Segment Start: Material supplied

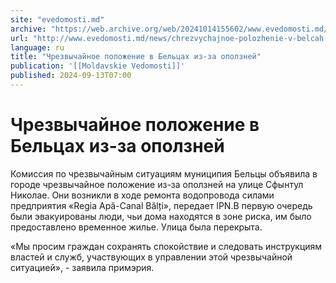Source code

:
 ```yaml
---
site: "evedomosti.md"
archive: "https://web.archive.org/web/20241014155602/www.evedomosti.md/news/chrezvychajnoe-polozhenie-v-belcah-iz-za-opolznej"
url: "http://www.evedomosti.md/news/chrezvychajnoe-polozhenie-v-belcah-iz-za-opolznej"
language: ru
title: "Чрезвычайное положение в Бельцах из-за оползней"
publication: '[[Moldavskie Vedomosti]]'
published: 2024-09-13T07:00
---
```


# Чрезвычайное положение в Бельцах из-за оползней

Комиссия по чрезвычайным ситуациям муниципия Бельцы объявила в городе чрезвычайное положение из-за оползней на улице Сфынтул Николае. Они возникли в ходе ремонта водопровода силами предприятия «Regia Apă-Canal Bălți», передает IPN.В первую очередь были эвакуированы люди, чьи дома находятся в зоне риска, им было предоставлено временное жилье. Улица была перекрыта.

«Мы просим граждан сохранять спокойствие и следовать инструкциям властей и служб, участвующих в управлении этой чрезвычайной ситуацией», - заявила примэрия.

Segment End: Material supplied

What you need to do ▸
Wherever the word "chrezvychajnoe" turns up in the material, copy the whole line.

Your solution ▸
archive: "https://web.archive.org/web/20241014155602/www.evedomosti.md/news/chrezvychajnoe-polozhenie-v-belcah-iz-za-opolznej"
url: "http://www.evedomosti.md/news/chrezvychajnoe-polozhenie-v-belcah-iz-za-opolznej"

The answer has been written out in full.